Therefore, it is necessary to use individualized KD dialysate based on daily monitored serum potassium levels. Individualized KD dialysate significantly corrects postdialysis hypokalemia and does not cause subsequent predialysis potassium levels to rise. This study shows how serum potassium fluctuations can be reduced and how postdialysis hypokalemia can be corrected in MHD patients, which in turn may be beneficial for reducing clinical cardiovascular events. Of course, this study has some limitations, including the fact that only data on serum potassium before and after dialysis were analyzed. Future studies should combine these data with data on dialysis duration, blood potassium changes during dialysis, residual renal function, and combined medication. The application of individualized KD dialysate also requires long-term assessments involving large samples. Ideally individualized dialysate should also include individualized other electrolytes such as sodium, calcium, magnesium and bicarbonate. There are even electrolyte devices that monitor in real time during dialysis, automatically adjusting dialysate concentration based on the target post-dialysis electrolyte concentration. Further research in engineering and clinical medicine is needed.
Acknowledgments
We acknowledge the National Natural Science Foundation of China. Thanks to all participants involved in this study. The nephrology branch of the Shanghai Medical Association played a leading and coordinating role in this study. Thanks to Shandong Weigao Renal Medical Instruments Co., Ltd., China, for providing KD 2.5 mmol/L and KD 3.0 mmol/L dialysate.
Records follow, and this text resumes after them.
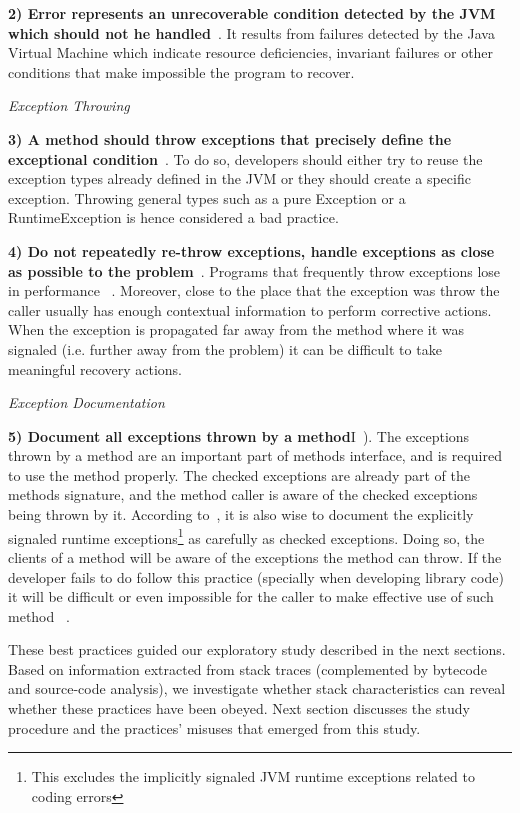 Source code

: \documentclass[conference]{IEEEtran}
\begin{document}
\textbf{2) Error represents an unrecoverable condition detected by the JVM which should not he handled}~\cite{gosling2000java}. It results from failures detected by the Java Virtual Machine which indicate resource deficiencies, invariant failures or other conditions that make impossible the program to recover.

\noindent\emph{Exception Throwing}

\textbf{3) A method should throw exceptions that precisely define the exceptional condition}~\cite{gosling2000java,bloch2008effective}. To do so, developers should either try to reuse the exception types already defined in the JVM or they should create a specific exception. Throwing general types such as a pure Exception or a RuntimeException is hence considered a bad practice.

\textbf{4) Do not repeatedly re-throw exceptions, handle exceptions as close as possible to the problem}~\cite{wirfs2006toward}. Programs that frequently throw exceptions lose in performance ~\cite{wirfs2006toward,gosling2000java}. Moreover, close to the place that the exception was throw the caller usually has enough contextual information to perform  corrective actions. When the exception is propagated far away from the method where it was signaled (i.e. further away from the problem) it can be difficult to take meaningful recovery actions.

\noindent\emph{Exception Documentation}

\textbf{5) Document all exceptions thrown by a method}I~\cite{mandrioli1992advances,gosling2000java,wirfs2006toward,bloch2008effective}). The exceptions thrown by a method are an important part of methods interface, and is required to use the method properly. The checked exceptions are already part of the  methods signature, and the method caller is aware of the checked exceptions being thrown by it. According to~\cite{bloch2008effective}, it is also wise to document the explicitly signaled runtime exceptions\footnote{This excludes the implicitly signaled JVM runtime exceptions related to coding errors} as carefully as checked exceptions. Doing so, the clients of a method will be aware of the exceptions the method can throw. If the developer fails to do follow this practice (specially when developing library code) it will be difficult or even impossible for the caller to make effective use of such method ~\cite{wirfs2006toward, bloch2008effective}.

These best practices guided our exploratory study described in the next sections. Based on information extracted from stack traces (complemented by bytecode and source-code analysis), we investigate whether stack characteristics can reveal whether these practices have been obeyed. Next section discusses the study procedure and the practices' misuses that emerged from this study.
\end{document}
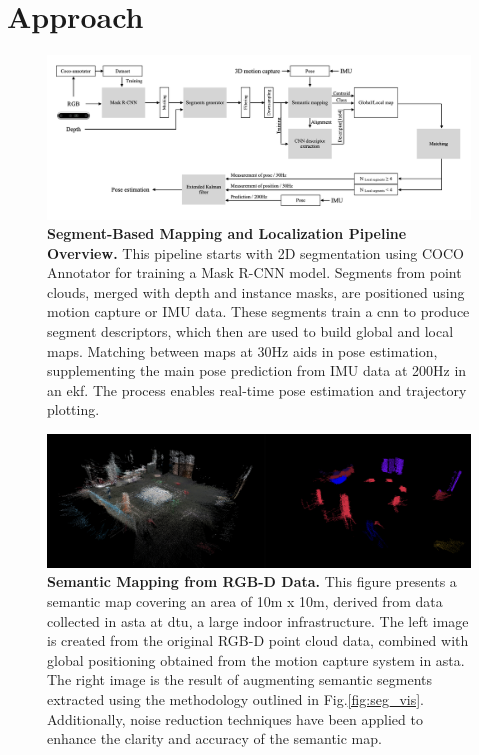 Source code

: \chapter{Approach}

\begin{figure}[H]
    \centering
    \includegraphics[width=1.0\textwidth]{Pictures/diagram_whole.png}
    \caption{\textbf{Segment-Based Mapping and Localization Pipeline Overview.} This pipeline starts with 2D segmentation using COCO Annotator\cite{cocoannotator} for training a Mask R-CNN model. Segments from point clouds, merged with depth and instance masks, are positioned using motion capture or IMU data. These segments train a \acrshort{cnn} to produce segment descriptors, which then are used to build global and local maps. Matching between maps at 30Hz aids in pose estimation, supplementing the main pose prediction from IMU data at 200Hz in an \acrshort{ekf}. The process enables real-time pose estimation and trajectory plotting.} 
    \label{fig:big_pic}
\end{figure}

\begin{figure}[H]
    \centering
    \includegraphics[width=1.0\textwidth]{Pictures/global_map_show.png}
    \caption{\textbf{Semantic Mapping from RGB-D Data.} This figure presents a semantic map covering an area of 10m x 10m, derived from data collected in \acrfull{asta} at \acrfull{dtu}, a large indoor infrastructure. The left image is created from the original RGB-D point cloud data, combined with global positioning obtained from the motion capture system in \acrshort{asta}. The right image is the result of augmenting semantic segments extracted using the methodology outlined in Fig.\ref{fig:seg_vis}. Additionally, noise reduction techniques have been applied to enhance the clarity and accuracy of the semantic map.}
    \label{fig:global map}
\end{figure}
Funding: This work was sponsored by the National Natural Science Foundation of China (No. 81774060) and the Shanghai Minhang District Medical Specialty Construction Project (2020MWTZB07).
Footnote
Reporting Checklist: The authors have completed the STROBE reporting checklist. Available at https://dx.doi.org/10.21037/apm-21-3030
Data Sharing Statement: Available at https://dx.doi.org/10.21037/apm-21-3030
Conflicts of Interest: All authors have completed the ICMJE uniform disclosure form (available at https://dx.doi.org/10.21037/apm-21-3030). All authors report Shandong Weigao Renal Medical Instruments Co., Ltd., China, provided KD 2.5 mmol/L and KD 3.0 mmol/L dialysate. The authors have no other conflicts of interest to declare.
Ethical Statement: The authors are accountable for all aspects of the work in ensuring that questions related to the accuracy or integrity of any part of the work are appropriately investigated and resolved. All procedures performed in this study involving human participants were in accordance with the Declaration of Helsinki (as revised in 2013). The study was approved by institutional ethics board of Fudan University Minhang Hospital (No.: 2020-038-01K), and informed consent was taken from all the patients.
Open Access Statement: This is an Open Access article distributed in accordance with the Creative Commons Attribution-NonCommercial-NoDerivs 4.0 International License (CC BY-NC-ND 4.0), which permits the non-commercial replication and distribution of the article with the strict proviso that no changes or edits are made and the original work is properly cited (including links to both the formal publication through the relevant DOI and the license). See: https://creativecommons.org/licenses/by-nc-nd/4.0/.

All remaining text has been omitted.